Input for this task: Begin

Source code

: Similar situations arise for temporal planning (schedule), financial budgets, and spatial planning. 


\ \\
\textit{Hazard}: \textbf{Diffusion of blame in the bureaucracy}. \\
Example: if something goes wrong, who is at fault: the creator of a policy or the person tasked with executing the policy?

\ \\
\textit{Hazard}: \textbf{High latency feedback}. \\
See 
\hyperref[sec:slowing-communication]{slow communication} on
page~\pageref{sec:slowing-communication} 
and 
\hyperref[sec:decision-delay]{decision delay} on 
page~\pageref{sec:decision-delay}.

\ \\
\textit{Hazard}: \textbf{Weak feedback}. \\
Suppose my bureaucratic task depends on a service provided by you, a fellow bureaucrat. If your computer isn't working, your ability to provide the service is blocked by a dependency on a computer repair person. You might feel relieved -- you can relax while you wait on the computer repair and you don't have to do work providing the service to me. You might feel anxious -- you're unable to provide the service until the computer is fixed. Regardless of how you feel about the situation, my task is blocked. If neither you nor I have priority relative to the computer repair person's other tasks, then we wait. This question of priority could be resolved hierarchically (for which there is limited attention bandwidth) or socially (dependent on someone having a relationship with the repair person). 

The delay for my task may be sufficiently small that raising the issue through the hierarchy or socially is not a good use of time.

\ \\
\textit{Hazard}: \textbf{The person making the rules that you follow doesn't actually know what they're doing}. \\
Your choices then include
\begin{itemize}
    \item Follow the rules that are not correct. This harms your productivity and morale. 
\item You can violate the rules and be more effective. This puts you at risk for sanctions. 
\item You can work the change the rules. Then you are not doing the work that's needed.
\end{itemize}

Input for this task: End

*What is needed*. Go line by line through the data and copy any that contain "delay".

*Expected output*.
\hyperref[sec:decision-delay]{decision delay} on 
page~\pageref{sec:decision-delay}.
The delay for my task may be sufficiently small that raising the issue through the hierarchy or socially is not a good use of time.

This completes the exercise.